[by Shelley]
We knew we had a couple more good days before the weather started to get cool again. Back to Red Rocks we went and onto another 3-star multi-pitch trad route called Birdland, located in Pine Creek Canyon. It was one of the warmest days yet as it was one of the few where we didn't have to put on an extra layer at some point. The route was 5 pitches (well, actually 6 but the 6th pitch is runout and not recommended). There were two guys from Milwaukee on the route ahead of us but they'd started far enough ahead that we didn't have to wait long for them and they were accommodating in sharing belay stations.There were two harder pitches, rated the same, so Andrew and I each took one. I think Andrew got the hardest of them though, as it involved an unprotected traverse as opposed to a thin crack which allowed for lots of gear placements. Traverses are psychologically the worst. Not only could you take a big fall but a big swing as well!
It was a fun climb, we did it in good time and all was going well. The descent was to rappel the route and with one rap left to go, we thought we had it in the bag. Until one of our ropes got stuck as we pulled them down. Unfortunately, we hadn't thought to move around to the outside of a large crack system and pull the ropes from the front of the rock face. As we pulled we could see the rope land on various ledges within the crack system and go back in behind some rocks. Andrew tried flipping the rope, pull, flip, pull, flip. At one point I thought it was going to come but no such luck.
Since I had all the gear, Andrew put me back on belay on our other rope and I climbed back up (about 30 feet) to get the rope un-stuck. It was no easy task as the rope was wedged firmly into a thin crack between two rocks. I poked and prodded for quite some time. It's the first time I've ever had to use a nut tool to get a rope unstuck! I thought for sure we were going to have to cut it but eventually, after much cursing and knuckle bashing, it came free. We'll have to have a close examination of that rope before we use it again!
By this time, two other guys who had climbed another route but were using our descent route, came rappelling down and graciously allowed me to rap back down using their rope. Much easier than down climbing! One more rap and we were back down to the ground.
These two other guys were locals and asked us what our plans were for the following day. When we said we had just one day left in Red Rocks and would do some sport climbing they asked what grade we were looking for and recommended a new area that one of them had developed. Civilization Crags, at the first pullout of the scenic drive loop, isn't in any guidebooks yet but they told us a website to get the information.

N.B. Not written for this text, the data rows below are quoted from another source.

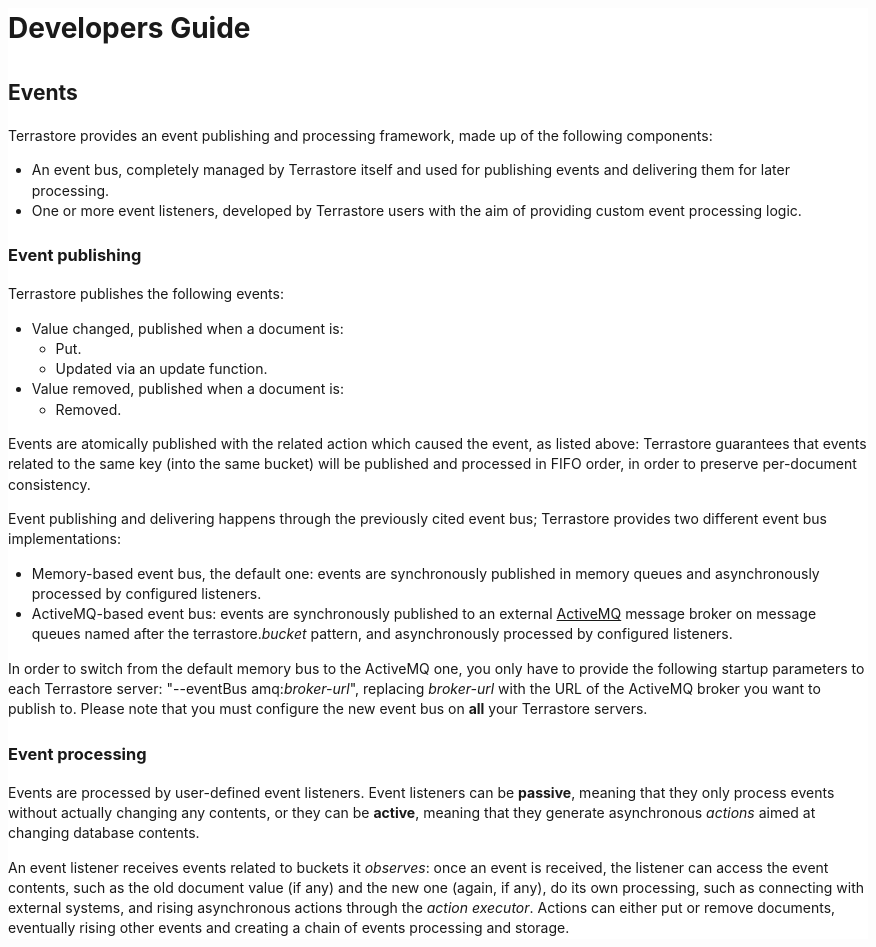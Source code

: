 # Developers Guide #



## Events ##

Terrastore provides an event publishing and processing framework, made up of the following components:
  * An event bus, completely managed by Terrastore itself and used for publishing events and delivering them for later processing.
  * One or more event listeners, developed by Terrastore users with the aim of providing custom event processing logic.

### Event publishing ###

Terrastore publishes the following events:
  * Value changed, published when a document is:
    * Put.
    * Updated via an update function.
  * Value removed, published when a document is:
    * Removed.

Events are atomically published with the related action which caused the event, as listed above: Terrastore guarantees that events related to the same key (into the same bucket) will be published and processed in FIFO order, in order to preserve per-document consistency.

Event publishing and delivering happens through the previously cited event bus; Terrastore provides two different event bus implementations:
  * Memory-based event bus, the default one: events are synchronously published in memory queues and asynchronously processed by configured listeners.
  * ActiveMQ-based event bus: events are synchronously published to an external [ActiveMQ](http://activemq.apache.org) message broker on message queues named after the terrastore._bucket_ pattern, and asynchronously processed by configured listeners.

In order to switch from the default memory bus to the ActiveMQ one, you only have to provide the following startup parameters to each Terrastore server: "--eventBus amq:_broker-url_", replacing _broker-url_ with the URL of the ActiveMQ broker you want to publish to. Please note that you must configure the new event bus on **all** your Terrastore servers.

### Event processing ###

Events are processed by user-defined event listeners.
Event listeners can be **passive**, meaning that they only process events without actually changing any contents, or they can be **active**, meaning that they generate asynchronous _actions_ aimed at changing database contents.

An event listener receives events related to buckets it _observes_: once an event is received, the listener can access the event contents, such as the old document value (if any) and the new one (again, if any), do its own processing, such as connecting with external systems, and rising asynchronous actions through the _action executor_.
Actions can either put or remove documents, eventually rising other events and creating a chain of events processing and storage.
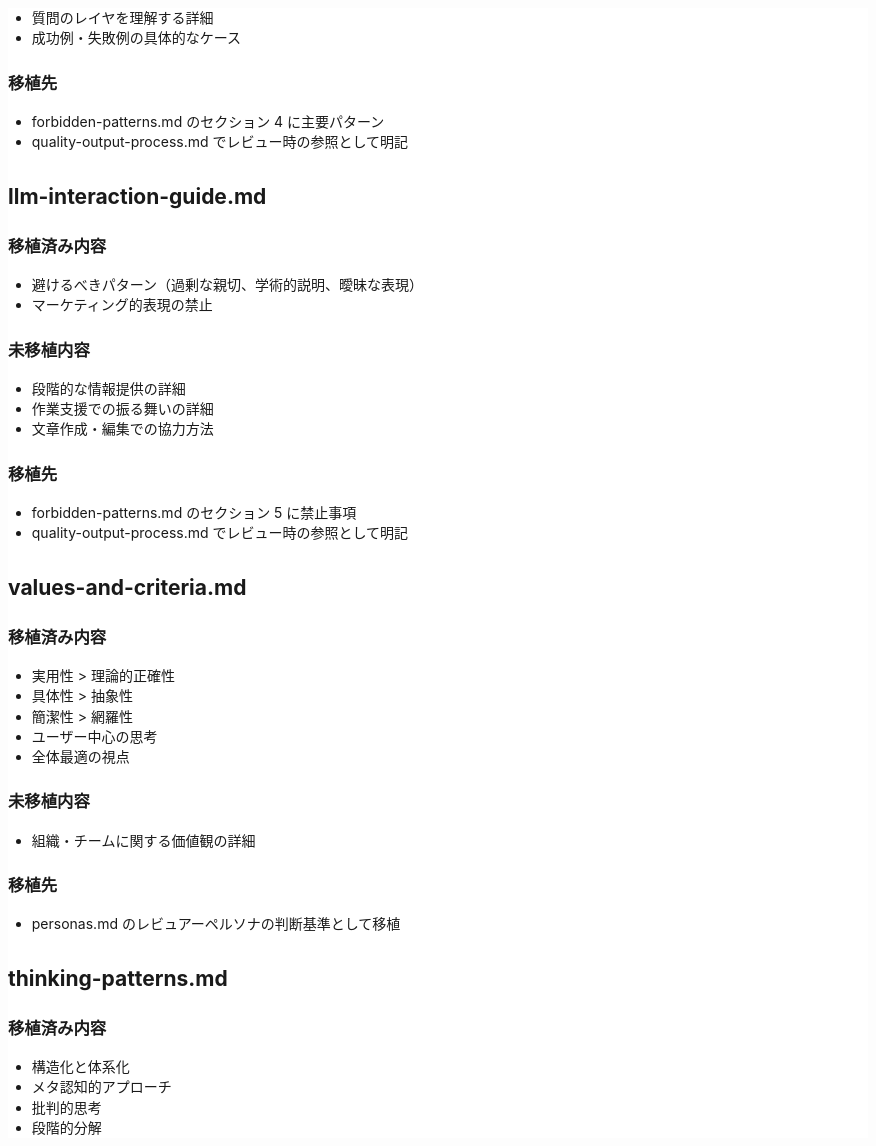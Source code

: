 - 質問のレイヤを理解する詳細
- 成功例・失敗例の具体的なケース

### 移植先

- forbidden-patterns.md のセクション 4 に主要パターン
- quality-output-process.md でレビュー時の参照として明記

## llm-interaction-guide.md

### 移植済み内容

- 避けるべきパターン（過剰な親切、学術的説明、曖昧な表現）
- マーケティング的表現の禁止

### 未移植内容

- 段階的な情報提供の詳細
- 作業支援での振る舞いの詳細
- 文章作成・編集での協力方法

### 移植先

- forbidden-patterns.md のセクション 5 に禁止事項
- quality-output-process.md でレビュー時の参照として明記

## values-and-criteria.md

### 移植済み内容

- 実用性 > 理論的正確性
- 具体性 > 抽象性
- 簡潔性 > 網羅性
- ユーザー中心の思考
- 全体最適の視点

### 未移植内容

- 組織・チームに関する価値観の詳細

### 移植先

- personas.md のレビュアーペルソナの判断基準として移植

## thinking-patterns.md

### 移植済み内容

- 構造化と体系化
- メタ認知的アプローチ
- 批判的思考
- 段階的分解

We had a fabulous time! A bunch of one-pitch sport climbs that were well within our leading ability and a few that were a bit harder that we could top rope before deciding if we wanted to lead them. We did 11 pitches each which was definitely our most productive day and also the day we led the hardest routes of the trip! A great ending to the climbing part of the trip.
Our bodies, hands, and fingers are sore again . . . what a wonderful feeling!